→ What to produce
Through the last line of the entries, please copy every line exactly, starting with the one that contains "a_6 - допустимое".

→ Records supplied

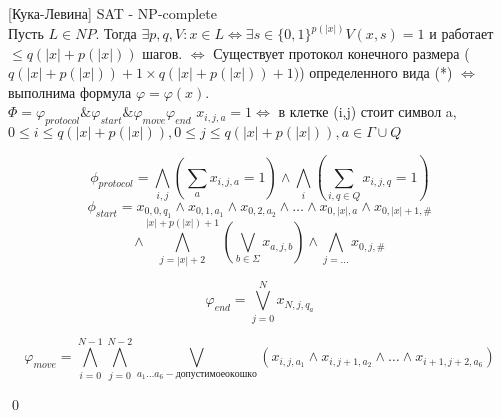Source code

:\documentclass{article}
\begin{document}
	\begin{theorem}{[Кука-Левина]}
		SAT - NP-complete
		\proof \\
		Пусть $L \in NP$. Тогда $\exists p,q,V: x \in L \Leftrightarrow \exists s \in \{0,1\}^{p(|x|)}  V(x,s)=1$ и работает  $\le q(|x| + p(|x|))$ шагов.
		$ \Leftrightarrow$ Существует протокол конечного размера ($q(|x| + p(|x|)) + 1 \times q(|x| + p(|x|)) + 1)$) определенного вида (*)
		$\Leftrightarrow$ выполнима формула $\varphi = \varphi(x)$.\\
		
		$\Phi = \varphi_{protocol} \& \varphi_{start} \& \varphi_{move} \varphi_{end}$
		$x_{i,j,a} = 1 \Leftrightarrow$ в клетке (i,j) стоит символ a,\\
		$0 \le i \le q(|x| + p(|x|)), 0 \le j \le q(|x| + p(|x|)), a \in \Gamma \cup Q$
		
		$$\phi_{protocol} = \bigwedge_{i,j} (\sum_a x_{i,j,a} = 1) \wedge \bigwedge_i (\sum_{i,q \in Q}x_{i,j,q} = 1)$$
		$$\phi_{start}=x_{0,0,q_1} \wedge x_{0,1,a_1} \wedge x_{0,2,a_2} \wedge \ldots \wedge x_{0, |x|, a} \wedge x_{0,|x| + 1, \#}$$
		$$\wedge \bigwedge_{j=|x| + 2}^{|x| + p(|x|) + 1}(\bigvee_{b \in \Sigma} x_{a,j,b}) \wedge \bigwedge_{j=\ldots}x_{0,j,\#}$$
		
		$$\varphi_{end} = \bigvee_{j=0}^N x_{N,j,q_a}$$
		
		$$\varphi_{move} = \bigwedge_{i=0}^{N-1}\bigwedge_{j=0}^{N-2}\bigvee_{a_1 \ldots a_6 - допустимое окошко} (x_{i,j,a_1} \wedge x_{i,j+1,a_2} \wedge \ldots \wedge x_{i+1, j+2, a_6})$$
	\end{theorem}
	\qed
\end{document}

→ Problem solution
		$$\varphi_{move} = \bigwedge_{i=0}^{N-1}\bigwedge_{j=0}^{N-2}\bigvee_{a_1 \ldots a_6 - допустимое окошко} (x_{i,j,a_1} \wedge x_{i,j+1,a_2} \wedge \ldots \wedge x_{i+1, j+2, a_6})$$
	\end{theorem}
	\qed
\end{document}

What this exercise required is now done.